As in past years, BSG hopes to maintain a focus on programming, including extended gym hours and enhanced shuttle service hours. However, members say BSG is addressing other issues as well.
To start off the year, BSG plans to stabilize its own structure by defining the roles of its committees and sponsoring a school-wide leadership development conference for the key players in clubs campus-wide.
"We won't be strong for anyone until we are strong for ourselves," Mckesson said. "We have to function well internally."
BSG also plans to expand its influence beyond programming and into the academic sphere of college life. This new emphasis on "out of classroom learning," combined with a tentative design for a NESCAC association of student governments, is intended to enhance dialogue and the reach of BSG involvement.
One of BSG's main focuses, as always, is to enhance communication between the student body and its elected representatives.
"We have tons of meetings, and people can come to the meetings, but if you're not there, there's no easy access to that information," Donahoe said.
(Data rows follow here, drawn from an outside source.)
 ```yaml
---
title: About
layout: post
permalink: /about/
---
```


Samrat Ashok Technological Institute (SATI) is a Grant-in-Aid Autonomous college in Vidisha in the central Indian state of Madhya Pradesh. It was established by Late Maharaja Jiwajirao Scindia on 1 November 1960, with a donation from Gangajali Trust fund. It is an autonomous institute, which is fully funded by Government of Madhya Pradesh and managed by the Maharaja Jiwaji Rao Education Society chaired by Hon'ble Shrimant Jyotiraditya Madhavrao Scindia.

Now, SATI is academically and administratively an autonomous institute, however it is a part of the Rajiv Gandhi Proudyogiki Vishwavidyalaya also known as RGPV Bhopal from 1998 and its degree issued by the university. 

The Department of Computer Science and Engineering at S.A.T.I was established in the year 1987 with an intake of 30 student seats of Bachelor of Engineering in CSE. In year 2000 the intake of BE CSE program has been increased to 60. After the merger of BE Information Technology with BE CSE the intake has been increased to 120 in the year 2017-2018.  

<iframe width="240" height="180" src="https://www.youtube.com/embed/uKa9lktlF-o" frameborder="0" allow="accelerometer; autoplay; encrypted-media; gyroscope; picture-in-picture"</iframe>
To improve accessibility, BSG is working to create an enhanced web site that will provide both minutes from weekly meetings and a place for student suggestions, according to Donahoe.
"It will be a liaison between the student body and the student government," Class of 2008 representative Nate Tavel said. Donahoe and Tavel hope to see the web site launched within the next month.
BSG's first order of business, however, is overseeing the election of new class officers. Elections will take place online beginning at 8:00 a.m. on September 21 and ending at 8:00 p.m. on September 22.
Mckesson, who has been the Class of 2007 president for two years, is running again for class office this September.
Although holding positions on both governing bodies requires time and commitment, Mckesson hopes his aspiration to juggle these roles will not deter the voting student body.
"The argument is that there's a conflict of interests between the two positions," Mckesson said. "But student government is issue- and program-based in a way class [office] is not."
Other members of BSG also acknowledge and simultaneously dismiss the potential criticism.
"DeRay's proven himself to be a terrific class president," Tavel said.
"I fully support him in running for both positions, as long as it doesn't interfere with his ability to be a full-time student body president," he said.